++++ TASK INPUTS ++++

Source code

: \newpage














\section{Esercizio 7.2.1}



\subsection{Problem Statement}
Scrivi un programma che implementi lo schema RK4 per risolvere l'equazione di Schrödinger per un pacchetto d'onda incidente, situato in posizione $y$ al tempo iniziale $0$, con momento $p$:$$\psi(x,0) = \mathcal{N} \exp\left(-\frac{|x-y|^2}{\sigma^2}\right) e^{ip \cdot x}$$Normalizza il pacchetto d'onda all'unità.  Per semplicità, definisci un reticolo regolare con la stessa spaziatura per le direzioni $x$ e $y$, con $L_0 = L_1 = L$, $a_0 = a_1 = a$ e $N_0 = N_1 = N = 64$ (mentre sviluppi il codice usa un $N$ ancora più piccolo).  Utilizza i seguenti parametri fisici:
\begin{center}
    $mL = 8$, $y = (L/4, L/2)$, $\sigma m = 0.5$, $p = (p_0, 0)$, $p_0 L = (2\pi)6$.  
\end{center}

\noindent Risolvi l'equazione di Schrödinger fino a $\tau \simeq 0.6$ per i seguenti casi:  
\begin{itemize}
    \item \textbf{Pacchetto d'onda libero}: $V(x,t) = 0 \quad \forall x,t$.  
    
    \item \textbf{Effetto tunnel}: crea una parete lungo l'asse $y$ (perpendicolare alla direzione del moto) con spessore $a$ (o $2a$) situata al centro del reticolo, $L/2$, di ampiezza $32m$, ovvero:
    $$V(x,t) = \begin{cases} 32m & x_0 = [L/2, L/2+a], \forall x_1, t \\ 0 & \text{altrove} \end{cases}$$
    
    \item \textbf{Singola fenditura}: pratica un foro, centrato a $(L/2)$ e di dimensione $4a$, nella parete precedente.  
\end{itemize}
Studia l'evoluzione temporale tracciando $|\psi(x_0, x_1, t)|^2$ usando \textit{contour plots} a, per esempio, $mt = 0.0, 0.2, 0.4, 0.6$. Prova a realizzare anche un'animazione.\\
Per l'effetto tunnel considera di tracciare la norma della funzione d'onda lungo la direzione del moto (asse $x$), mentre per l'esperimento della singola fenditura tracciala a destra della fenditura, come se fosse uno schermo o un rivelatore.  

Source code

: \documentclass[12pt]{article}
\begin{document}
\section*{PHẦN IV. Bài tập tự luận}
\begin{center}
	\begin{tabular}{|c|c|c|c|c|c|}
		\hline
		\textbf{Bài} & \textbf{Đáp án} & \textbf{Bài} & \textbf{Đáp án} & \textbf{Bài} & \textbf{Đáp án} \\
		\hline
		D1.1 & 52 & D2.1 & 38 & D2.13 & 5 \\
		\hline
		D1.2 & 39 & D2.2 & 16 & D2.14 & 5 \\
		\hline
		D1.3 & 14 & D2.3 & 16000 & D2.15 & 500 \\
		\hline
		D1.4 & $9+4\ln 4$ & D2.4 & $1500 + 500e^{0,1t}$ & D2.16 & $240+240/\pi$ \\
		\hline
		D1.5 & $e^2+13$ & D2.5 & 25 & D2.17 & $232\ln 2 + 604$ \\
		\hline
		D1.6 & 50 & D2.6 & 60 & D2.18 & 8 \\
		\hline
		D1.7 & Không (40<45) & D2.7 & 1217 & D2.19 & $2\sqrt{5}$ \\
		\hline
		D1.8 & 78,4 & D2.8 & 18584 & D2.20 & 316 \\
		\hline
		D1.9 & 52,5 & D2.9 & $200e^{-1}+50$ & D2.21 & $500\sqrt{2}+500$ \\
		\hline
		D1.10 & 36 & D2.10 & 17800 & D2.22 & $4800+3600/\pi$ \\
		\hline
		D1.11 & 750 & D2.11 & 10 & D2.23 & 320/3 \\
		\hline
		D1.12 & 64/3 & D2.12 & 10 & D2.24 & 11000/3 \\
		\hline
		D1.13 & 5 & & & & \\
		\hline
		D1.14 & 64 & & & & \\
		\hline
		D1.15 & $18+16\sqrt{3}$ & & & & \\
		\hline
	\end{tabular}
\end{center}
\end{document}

++++

Given the records above, reproduce precisely and only the lines between the line holding "nella parete precedente." and the line holding "Studia l'evoluzione temporale", inclusive.

    \item \textbf{Singola fenditura}: pratica un foro, centrato a $(L/2)$ e di dimensione $4a$, nella parete precedente.  
\end{itemize}
Studia l'evoluzione temporale tracciando $|\psi(x_0, x_1, t)|^2$ usando \textit{contour plots} a, per esempio, $mt = 0.0, 0.2, 0.4, 0.6$. Prova a realizzare anche un'animazione.\\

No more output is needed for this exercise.